Thursday, 3 April 2008
Sterndale Bennett at the RCM
Last month, Peter Horton, musicologist and Deputy Librarian at the Royal College of Music, organised a Sterndale Bennett Study Day with the pianist Hiroaki Takenouchi, Constant and Kit Lambert Junior Fellow at the RCM. Here is his report for From Beyond the Stave:
Despite being hailed by Mendelssohn and Schumann as one of the most promising composers of his time, William Sterndale Bennett (1816-75) never achieved the greatness they believed he was capable of. Were their claims inflated, or were there other reasons for his failure? Combining talks and performances, the recent Sterndale Bennett Study Day at the Royal College of Music explored the life and music of this fascinating musician and attempted to place his work in its historical context.

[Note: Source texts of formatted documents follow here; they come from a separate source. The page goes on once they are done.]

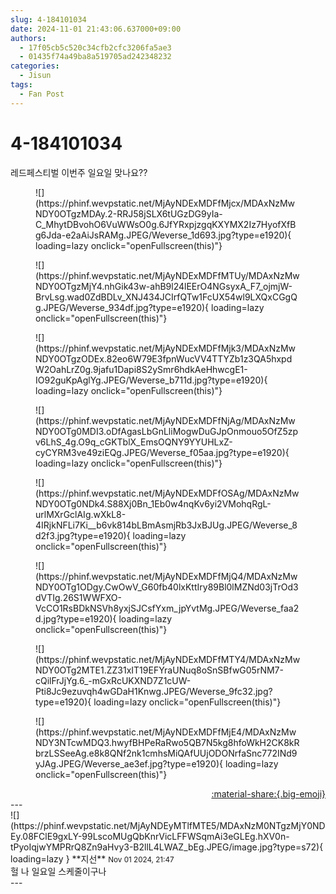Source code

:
 ```yaml
---
slug: 4-184101034
date: 2024-11-01 21:43:06.637000+09:00
authors:
  - 17f05cb5c520c34cfb2cfc3206fa5ae3
  - 01435f74a49ba8a519705ad242348232
categories:
  - Jisun
tags:
  - Fan Post
---
```


# 4-184101034

<div class="post-container" markdown="1">
<div class="content-container md-sidebar__scrollwrap" markdown="1">

레드페스티벌 이번주 일요일 맞나요??
<figure markdown="1">
![](https://phinf.wevpstatic.net/MjAyNDExMDFfMjcx/MDAxNzMwNDY0OTgzMDAy.2-RRJ58jSLX6tUGzDG9yIa-C_MhytDBvohO6VuWWsO0g.6JfYRxpjzgqKXYMX2Iz7HyofXfBg6Jda-e2aAiJsRAMg.JPEG/Weverse_1d693.jpg?type=e1920){ loading=lazy onclick="openFullscreen(this)"}
</figure>

<figure markdown="1">
![](https://phinf.wevpstatic.net/MjAyNDExMDFfMTUy/MDAxNzMwNDY0OTgzMjY4.nhGik43w-ahB9l24lEErO4NGsyxA_F7_ojmjW-BrvLsg.wad0ZdBDLv_XNJ434JCIrfQTw1FcUX54wl9LXQxCGgQg.JPEG/Weverse_934df.jpg?type=e1920){ loading=lazy onclick="openFullscreen(this)"}
</figure>

<figure markdown="1">
![](https://phinf.wevpstatic.net/MjAyNDExMDFfMjk3/MDAxNzMwNDY0OTgzODEx.82eo6W79E3fpnWucVV4TTYZb1z3QA5hxpdW2OahLrZ0g.9jafu1Dapi8S2ySmr6hdkAeHhwcgE1-IO92guKpAglYg.JPEG/Weverse_b711d.jpg?type=e1920){ loading=lazy onclick="openFullscreen(this)"}
</figure>

<figure markdown="1">
![](https://phinf.wevpstatic.net/MjAyNDExMDFfNjAg/MDAxNzMwNDY0OTg0MDI3.oDfAgasLbGnLliMogwDuGJpOnmouo5OfZ5zpv6LhS_4g.O9q_cGKTblX_EmsOQNY9YYUHLxZ-cyCYRM3ve49ziEQg.JPEG/Weverse_f05aa.jpg?type=e1920){ loading=lazy onclick="openFullscreen(this)"}
</figure>

<figure markdown="1">
![](https://phinf.wevpstatic.net/MjAyNDExMDFfOSAg/MDAxNzMwNDY0OTg0NDk4.S88Xj0Bn_1Eb0w4nqKv6yi2VMohqRgL-urlMXrGclAIg.wXkL8-4IRjkNFLi7Ki__b6vk814bLBmAsmjRb3JxBJUg.JPEG/Weverse_8d2f3.jpg?type=e1920){ loading=lazy onclick="openFullscreen(this)"}
</figure>

<figure markdown="1">
![](https://phinf.wevpstatic.net/MjAyNDExMDFfMjQ4/MDAxNzMwNDY0OTg1ODgy.CwOwV_G60fb40lxKttIry89Bl0lMZNd03jTrOd3dVTIg.26S1WWFXO-VcCO1RsBDkNSVh8yxjSJCsfYxm_jpYvtMg.JPEG/Weverse_faa2d.jpg?type=e1920){ loading=lazy onclick="openFullscreen(this)"}
</figure>

<figure markdown="1">
![](https://phinf.wevpstatic.net/MjAyNDExMDFfMTY4/MDAxNzMwNDY0OTg2MTE1.ZZ31xIT19EFYraUNuq8oSnSBfwG05rNM7-cQilFrJjYg.6_-mGxRcUKXND7Z1cUW-Pti8Jc9ezuvqh4wGDaH1Knwg.JPEG/Weverse_9fc32.jpg?type=e1920){ loading=lazy onclick="openFullscreen(this)"}
</figure>

<figure markdown="1">
![](https://phinf.wevpstatic.net/MjAyNDExMDFfMjE4/MDAxNzMwNDY3NTcwMDQ3.hwyfBHPeRaRwo5QB7N5kg8hfoWkH2CK8kRbrzLSSeeAg.e8k8QNf2nk1cmhsMiQAfUUjODONrfaSnc772INd9yJAg.JPEG/Weverse_ae3ef.jpg?type=e1920){ loading=lazy onclick="openFullscreen(this)"}
</figure>


</div>
</div>

<div style="text-align: right;" markdown="1">
<a href="https://weverse.io/fromis9/fanpost/4-184101034" style="text-align: right;">:material-share:{.big-emoji}</a>
</div>
---

<div class="comments-container md-sidebar__scrollwrap" markdown="1">
<div class="comment" markdown="1">
<div class='id-container' markdown="1">
![](https://phinf.wevpstatic.net/MjAyNDEyMTlfMTE5/MDAxNzM0NTgzMjY0NDEy.08FClE9gxLY-99LscoMUgQbKnrVicLFFWSqmAi3eGLEg.hXV0n-tPyoIqjwYMPRrQ8Zn9aHvy3-B2llL4LWAZ_bEg.JPEG/image.jpg?type=s72){ loading=lazy }
**<span class="artist">지선</span>** <small>Nov 01 2024, 21:47</small><br>
</div>
<div class='comment-body' markdown="1">
헐 나 일요일 스케줄이구나
</div>
</div>
</div>
---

But how did Mendelssohn and Schumann come to be promoting the career of a forgotten English musician? The answer can be traced back to a fateful day in June 1833 when the seventeen year-old composer and pianist played his first piano concerto at the Royal Academy of Music end-of-year concert. The audience included Mendelssohn who promptly invited him to Leipzig, not as a pupil but as a friend. It was not until 1836 that Bennett was able to take up his offer, but the eight months he spent in Germany (October 1836 to June 1837) had a profound influence on his career. Supported by a small legacy, he immersed himself in the city’s invigorating musical environment, so far removed from that of the commercially-orientated concerts that dominated London’s musical life. No less significantly, he recorded his impressions in a diary that provides a fascinating insight into his life in the city – his first sight of a Christmas tree, his thoughts on the music and musicians he heard, the evenings spent drinking beer or champagne with Schumann, German lessons, his 21st birthday, his debut at the Gewandhaus concerts. But there are also regular hints of homesickness and from this time onwards he was caught between two stools – the artistic satisfaction and encouragement that he found in Germany, or the ties of nationality, family and friends that bound him to his homeland. Here, in a nutshell, we find one reason for Bennett’s failure to develop the immense achievement of his youth.
The key to understanding Mendelssohn and Schumann’s excitement over Bennett’s prospects is to be found in the substantial body of music he had composed before the age of 21 – four piano concertos, four symphonies, four concert overtures and several substantial works for solo piano – and, after an aptly-titled ‘A family perspective’ by Barry Sterndale-Bennett (his great, great grandson), this was explored by Peter Horton. A lunchtime recital of piano music by Bennett and Schumann served as a reminder of the former’s links to Leipzig – Schumann’s Etudes Symphoniques were dedicated to Bennett, while Bennett’s Piano Sonata in F minor was written as a wedding present for Mendelssohn. Bennett’s German connections surfaced again in Basil Keen’s study of his role in the foundation of the Bach Society in 1849 and in Bettina Mühlenbeck’s examination of the cultural significance of his two sets of bi-lingual songs. Stephen Varcoe and RCM students later offered a practical demonstration of how these works, together with songs by Mendelssohn, Schumann and their English contemporaries, fitted into the contemporary musical landscape. In his inimitable way David Owen Norris explored Bennett’s writing for the piano, and later, in the concluding concert, gave a thrilling performance of the Three Romances. Other works heard in the evening were a further selection of songs from Stephen Varcoe, the Cello Sonata – one of Bennett’s few works to date from the early 1850s – and the Sextet for piano and strings. The pianist in the last was Hiroaki Takenouchi who, together with Peter Horton, organised the Study Day, and his inspired playing brought proceedings to a very satisfying close.
No one who attended could have been left untouched by this intriguing, contradictory, figure, about whom so many questions remain to be answered. How, for example, does one connect the academic Bennett of the Lectures on Musical Life with the young man who so enjoyed champagne with Schumann? Or reconcile the superb pianist with the reluctant player, always on the lookout for an excuse not to perform? But perhaps the most sobering thought to emerge from a fascinating day was the fact that the majority of the music heard had been written before he reached the age of 22. But thoughts about what went wrong are another story!
Peter Horton and Bettina Mühlenbeck are currently working on an edition of Sterndale Bennett's Leipzig Diaries.